What needs to be done>
Leaving out the pictures, copy each record below exactly.

Material for the task>
== Segment start ==

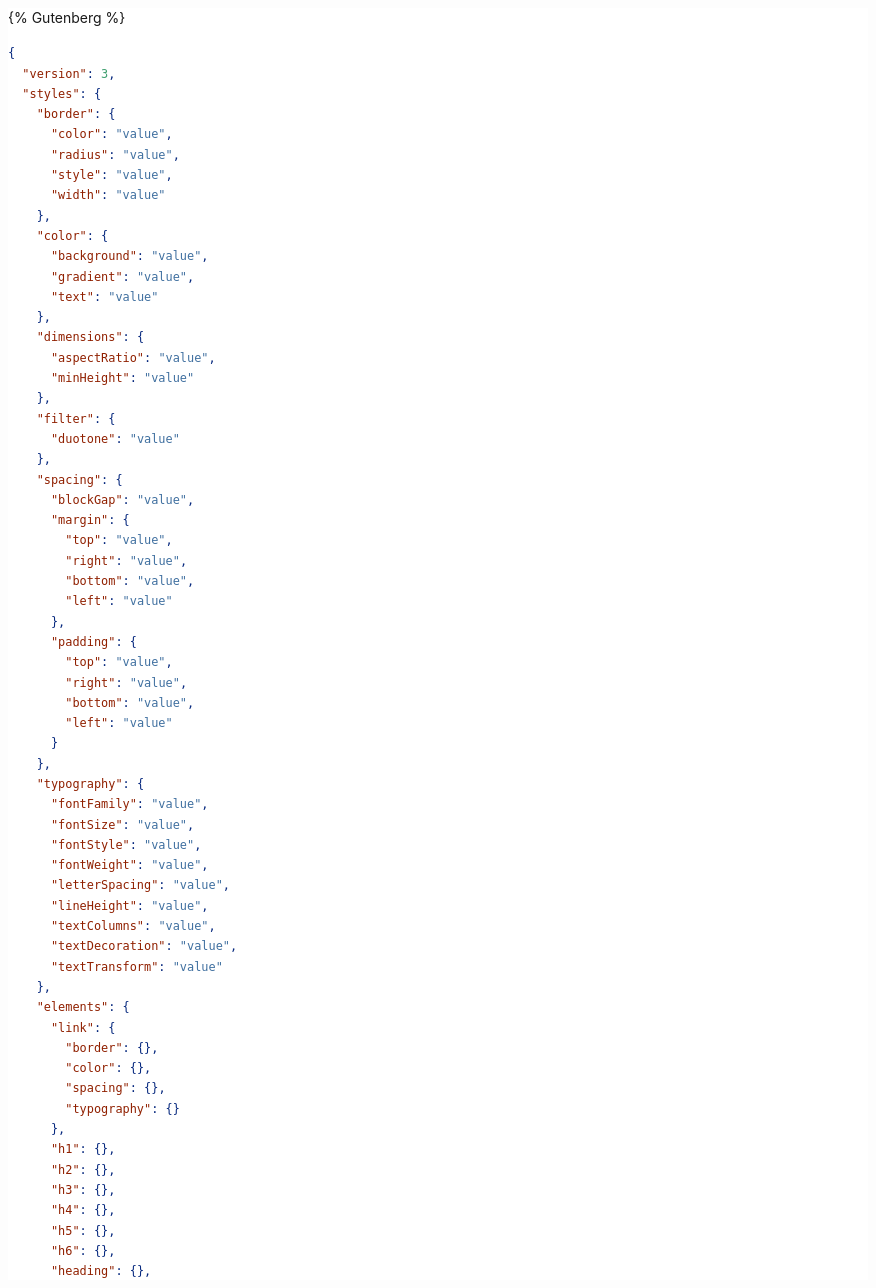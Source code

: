 
{% Gutenberg %}

```json
{
  "version": 3,
  "styles": {
    "border": {
      "color": "value",
      "radius": "value",
      "style": "value",
      "width": "value"
    },
    "color": {
      "background": "value",
      "gradient": "value",
      "text": "value"
    },
    "dimensions": {
      "aspectRatio": "value",
      "minHeight": "value"
    },
    "filter": {
      "duotone": "value"
    },
    "spacing": {
      "blockGap": "value",
      "margin": {
        "top": "value",
        "right": "value",
        "bottom": "value",
        "left": "value"
      },
      "padding": {
        "top": "value",
        "right": "value",
        "bottom": "value",
        "left": "value"
      }
    },
    "typography": {
      "fontFamily": "value",
      "fontSize": "value",
      "fontStyle": "value",
      "fontWeight": "value",
      "letterSpacing": "value",
      "lineHeight": "value",
      "textColumns": "value",
      "textDecoration": "value",
      "textTransform": "value"
    },
    "elements": {
      "link": {
        "border": {},
        "color": {},
        "spacing": {},
        "typography": {}
      },
      "h1": {},
      "h2": {},
      "h3": {},
      "h4": {},
      "h5": {},
      "h6": {},
      "heading": {},
```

== Segment end ==

Written response>
Source code

: 
{% Gutenberg %}

```json
{
  "version": 3,
  "styles": {
    "border": {
      "color": "value",
      "radius": "value",
      "style": "value",
      "width": "value"
    },
    "color": {
      "background": "value",
      "gradient": "value",
      "text": "value"
    },
    "dimensions": {
      "aspectRatio": "value",
      "minHeight": "value"
    },
    "filter": {
      "duotone": "value"
    },
    "spacing": {
      "blockGap": "value",
      "margin": {
        "top": "value",
        "right": "value",
        "bottom": "value",
        "left": "value"
      },
      "padding": {
        "top": "value",
        "right": "value",
        "bottom": "value",
        "left": "value"
      }
    },
    "typography": {
      "fontFamily": "value",
      "fontSize": "value",
      "fontStyle": "value",
      "fontWeight": "value",
      "letterSpacing": "value",
      "lineHeight": "value",
      "textColumns": "value",
      "textDecoration": "value",
      "textTransform": "value"
    },
    "elements": {
      "link": {
        "border": {},
        "color": {},
        "spacing": {},
        "typography": {}
      },
      "h1": {},
      "h2": {},
      "h3": {},
      "h4": {},
      "h5": {},
      "h6": {},
      "heading": {},
```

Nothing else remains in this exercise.